Cashing In On The ‘Ag Aftermarket’

Farms and ranches offer plenty of opportunities for parts stores to harvest profits.

People come to our parts counters daily in search of solutions for their automotive needs, but many of our customers also think of us for other repairs too. They look to us as a source of spark plugs for lawn mowers, V-belts for electric motors, lubricants, random bits of hardware and the like. While it can be a bit challenging, if you already have a well-trained parts staff that hates to say “no” to a potential sale, why not consider “growing” your customer base by embracing your local farm and fleet customers?

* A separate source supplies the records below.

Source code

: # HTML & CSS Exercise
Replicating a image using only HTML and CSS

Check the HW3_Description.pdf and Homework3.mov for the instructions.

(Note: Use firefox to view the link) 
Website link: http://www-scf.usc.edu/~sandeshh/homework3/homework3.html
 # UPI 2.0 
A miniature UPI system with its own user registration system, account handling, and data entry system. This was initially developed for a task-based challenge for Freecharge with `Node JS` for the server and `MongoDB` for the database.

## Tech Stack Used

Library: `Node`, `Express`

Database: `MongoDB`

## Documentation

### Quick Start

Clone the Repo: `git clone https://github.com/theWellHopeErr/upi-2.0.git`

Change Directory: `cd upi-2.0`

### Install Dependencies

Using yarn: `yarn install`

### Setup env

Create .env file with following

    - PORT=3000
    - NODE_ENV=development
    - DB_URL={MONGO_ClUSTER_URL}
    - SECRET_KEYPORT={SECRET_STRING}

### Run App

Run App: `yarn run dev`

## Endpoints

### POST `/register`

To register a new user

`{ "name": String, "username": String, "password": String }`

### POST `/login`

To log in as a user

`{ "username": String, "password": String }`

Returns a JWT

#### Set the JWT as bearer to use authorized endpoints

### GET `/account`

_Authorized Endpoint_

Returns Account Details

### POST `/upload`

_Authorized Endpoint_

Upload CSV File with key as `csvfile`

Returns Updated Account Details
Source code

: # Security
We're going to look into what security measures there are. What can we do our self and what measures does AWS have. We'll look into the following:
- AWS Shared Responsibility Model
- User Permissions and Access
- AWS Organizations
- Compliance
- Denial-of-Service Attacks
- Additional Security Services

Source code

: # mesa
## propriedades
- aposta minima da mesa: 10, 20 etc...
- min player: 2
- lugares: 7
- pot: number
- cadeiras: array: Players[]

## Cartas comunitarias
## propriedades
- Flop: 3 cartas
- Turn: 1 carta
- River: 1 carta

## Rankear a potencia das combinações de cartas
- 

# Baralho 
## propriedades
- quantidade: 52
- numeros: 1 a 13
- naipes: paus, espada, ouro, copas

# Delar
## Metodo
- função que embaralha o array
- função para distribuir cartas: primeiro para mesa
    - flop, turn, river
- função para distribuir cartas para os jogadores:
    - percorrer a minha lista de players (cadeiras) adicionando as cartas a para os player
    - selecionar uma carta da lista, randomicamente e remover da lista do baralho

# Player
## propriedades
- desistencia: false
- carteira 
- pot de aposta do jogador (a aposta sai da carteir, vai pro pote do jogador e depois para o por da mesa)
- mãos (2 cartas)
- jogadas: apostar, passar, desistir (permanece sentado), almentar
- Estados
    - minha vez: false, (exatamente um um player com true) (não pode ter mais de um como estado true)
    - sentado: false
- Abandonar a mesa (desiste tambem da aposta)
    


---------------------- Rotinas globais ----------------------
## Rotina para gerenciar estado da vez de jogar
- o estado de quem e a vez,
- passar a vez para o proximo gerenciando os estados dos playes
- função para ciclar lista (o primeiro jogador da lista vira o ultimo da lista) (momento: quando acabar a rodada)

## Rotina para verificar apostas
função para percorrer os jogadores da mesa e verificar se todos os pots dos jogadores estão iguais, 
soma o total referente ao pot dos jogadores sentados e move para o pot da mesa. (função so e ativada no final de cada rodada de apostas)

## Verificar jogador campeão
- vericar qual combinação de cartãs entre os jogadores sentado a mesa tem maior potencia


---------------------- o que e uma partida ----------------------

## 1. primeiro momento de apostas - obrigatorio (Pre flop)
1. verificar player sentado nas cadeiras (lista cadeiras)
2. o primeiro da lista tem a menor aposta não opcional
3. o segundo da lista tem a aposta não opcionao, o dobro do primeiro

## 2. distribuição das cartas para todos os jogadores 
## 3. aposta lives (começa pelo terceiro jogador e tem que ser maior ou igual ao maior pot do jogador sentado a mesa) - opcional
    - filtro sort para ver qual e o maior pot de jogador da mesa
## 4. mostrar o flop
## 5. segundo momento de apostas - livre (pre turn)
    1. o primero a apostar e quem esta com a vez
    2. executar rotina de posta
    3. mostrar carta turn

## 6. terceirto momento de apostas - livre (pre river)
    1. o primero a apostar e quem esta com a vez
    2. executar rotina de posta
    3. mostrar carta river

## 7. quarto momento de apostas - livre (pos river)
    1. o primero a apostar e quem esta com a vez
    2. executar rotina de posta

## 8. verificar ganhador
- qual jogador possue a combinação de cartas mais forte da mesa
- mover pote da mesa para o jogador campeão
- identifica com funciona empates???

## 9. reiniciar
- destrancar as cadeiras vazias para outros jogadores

I married into a farming family shortly after I got into the parts business, so I’ve had a unique opportunity to see the benefits of the “ag aftermarket” from both sides. I spent 10 years operating and maintaining the family’s equipment and fleet, while also holding down a full-time job selling auto parts. During that time, I quickly became our store’s “tractor guy.” 

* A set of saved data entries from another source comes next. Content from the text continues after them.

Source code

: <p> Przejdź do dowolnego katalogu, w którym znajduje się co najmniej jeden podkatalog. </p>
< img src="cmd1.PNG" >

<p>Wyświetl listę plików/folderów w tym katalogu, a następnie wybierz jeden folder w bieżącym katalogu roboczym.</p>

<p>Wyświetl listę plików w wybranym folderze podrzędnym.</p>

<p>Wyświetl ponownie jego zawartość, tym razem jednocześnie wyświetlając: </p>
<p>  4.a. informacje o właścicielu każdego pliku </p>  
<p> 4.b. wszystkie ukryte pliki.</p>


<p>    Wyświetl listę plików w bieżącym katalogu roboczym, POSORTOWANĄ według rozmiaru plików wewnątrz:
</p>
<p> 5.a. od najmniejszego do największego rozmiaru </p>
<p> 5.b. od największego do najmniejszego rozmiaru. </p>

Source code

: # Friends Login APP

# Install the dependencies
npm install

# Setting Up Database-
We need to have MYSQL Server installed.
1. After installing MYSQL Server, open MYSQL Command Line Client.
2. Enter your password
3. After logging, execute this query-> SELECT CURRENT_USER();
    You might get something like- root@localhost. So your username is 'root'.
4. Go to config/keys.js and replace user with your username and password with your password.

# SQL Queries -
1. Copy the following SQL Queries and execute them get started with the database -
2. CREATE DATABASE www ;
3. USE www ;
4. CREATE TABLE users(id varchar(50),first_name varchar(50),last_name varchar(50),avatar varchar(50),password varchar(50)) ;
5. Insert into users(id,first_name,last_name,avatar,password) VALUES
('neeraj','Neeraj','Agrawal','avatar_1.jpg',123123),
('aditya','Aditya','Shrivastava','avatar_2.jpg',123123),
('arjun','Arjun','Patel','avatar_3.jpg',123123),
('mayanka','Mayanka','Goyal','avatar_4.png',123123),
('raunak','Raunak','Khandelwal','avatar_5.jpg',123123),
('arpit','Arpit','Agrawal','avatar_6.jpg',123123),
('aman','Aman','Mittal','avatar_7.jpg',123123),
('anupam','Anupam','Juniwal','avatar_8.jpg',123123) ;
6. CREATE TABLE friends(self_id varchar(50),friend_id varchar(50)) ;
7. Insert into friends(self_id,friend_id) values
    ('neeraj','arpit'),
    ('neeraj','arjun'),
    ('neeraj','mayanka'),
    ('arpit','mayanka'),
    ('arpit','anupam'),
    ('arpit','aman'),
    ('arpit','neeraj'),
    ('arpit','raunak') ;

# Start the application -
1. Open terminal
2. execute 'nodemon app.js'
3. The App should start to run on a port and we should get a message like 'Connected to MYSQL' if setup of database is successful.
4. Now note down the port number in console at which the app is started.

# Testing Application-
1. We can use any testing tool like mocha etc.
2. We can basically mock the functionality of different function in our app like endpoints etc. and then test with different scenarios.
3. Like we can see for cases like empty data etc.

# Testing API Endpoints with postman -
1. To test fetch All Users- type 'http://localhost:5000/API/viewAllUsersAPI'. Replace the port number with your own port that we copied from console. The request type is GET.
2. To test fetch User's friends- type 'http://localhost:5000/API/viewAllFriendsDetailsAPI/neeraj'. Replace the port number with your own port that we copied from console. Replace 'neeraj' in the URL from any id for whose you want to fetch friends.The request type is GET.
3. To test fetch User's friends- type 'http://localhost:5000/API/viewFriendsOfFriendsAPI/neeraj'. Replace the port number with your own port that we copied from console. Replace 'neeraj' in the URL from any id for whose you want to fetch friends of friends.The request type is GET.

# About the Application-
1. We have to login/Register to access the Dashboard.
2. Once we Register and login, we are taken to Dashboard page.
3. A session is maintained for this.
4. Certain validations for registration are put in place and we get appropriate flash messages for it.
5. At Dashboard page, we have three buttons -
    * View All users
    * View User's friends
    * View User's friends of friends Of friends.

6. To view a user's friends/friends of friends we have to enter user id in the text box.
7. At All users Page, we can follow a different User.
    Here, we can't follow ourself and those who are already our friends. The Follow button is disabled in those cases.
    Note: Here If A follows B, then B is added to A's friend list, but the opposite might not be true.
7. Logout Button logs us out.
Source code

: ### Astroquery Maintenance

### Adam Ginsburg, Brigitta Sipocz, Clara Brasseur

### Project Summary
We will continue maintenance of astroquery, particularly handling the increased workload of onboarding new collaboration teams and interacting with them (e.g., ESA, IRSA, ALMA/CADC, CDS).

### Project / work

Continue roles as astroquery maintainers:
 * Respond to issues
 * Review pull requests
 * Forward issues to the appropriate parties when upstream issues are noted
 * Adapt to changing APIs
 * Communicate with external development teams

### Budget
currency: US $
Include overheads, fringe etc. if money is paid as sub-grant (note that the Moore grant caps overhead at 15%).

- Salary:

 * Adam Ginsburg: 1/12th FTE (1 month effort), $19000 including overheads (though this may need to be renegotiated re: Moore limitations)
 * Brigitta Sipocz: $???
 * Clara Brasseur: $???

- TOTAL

From tuneup parts on antique tractors to cross-referencing filter numbers for brand-new skid steers, when a farmer came in the store, I usually was the one to help. At home, I was tasked with keeping our fleet of trucks, tractors and other equipment going, often using my experience behind the counter to locate the necessary parts and supplies. I discovered that many of these were available to me through my own store’s vendors. I already had access to U-joints, bearings and seals; gaskets and other engine parts; fluids; batteries; starters; radiators; and even color formulas for mixing many popular agricultural paints.

For any store aiming to develop its ag-supply business, filtration is one of the easiest ways to introduce yourself to the local farm community. Tractors and other equipment require more kinds of filtration products than an average automobile, and on a larger scale. It’s common for a farm tractor to have both an inner and outer air-filter element, dual fuel filters and one or more hydraulic filters, in addition to the engine oil filter. Many modern closed-cab tractors even have a cabin filter! Compared to automotive filters, heavy-duty filters also command heavy-duty prices.

Hydraulics is another important segment of the ag and fleet business, and can be an outstanding profit center for any store offering “made-to-order” hydraulic hose assemblies. These services also are crucial to construction or excavation companies, and any other company that relies on equipment for their livelihood. These sales are often augmented by the purchase of additional hydraulic fluid and filters.

For stores looking to include ag-related inventory, a quick search for local equipment dealers will tell you what manufacturers are well-represented in your area; those are the brands you would concentrate on when developing your stocking strategy. Once you’ve established yourself in this niche market, you can expand on this strategy through individual fleet surveys to determine additional sales opportunities.

In addition to equipment such as tractors, combines, bulldozers and loaders, farms and ranches are home to a number of other vehicles associated with crop and livestock production. From pickups and dump trucks to tractor-trailers used for hauling produce and animals – and even minivans used to transport agricultural workers – there are also plenty of “traditional” auto parts sales opportunities courtesy of your local farm and ranch community.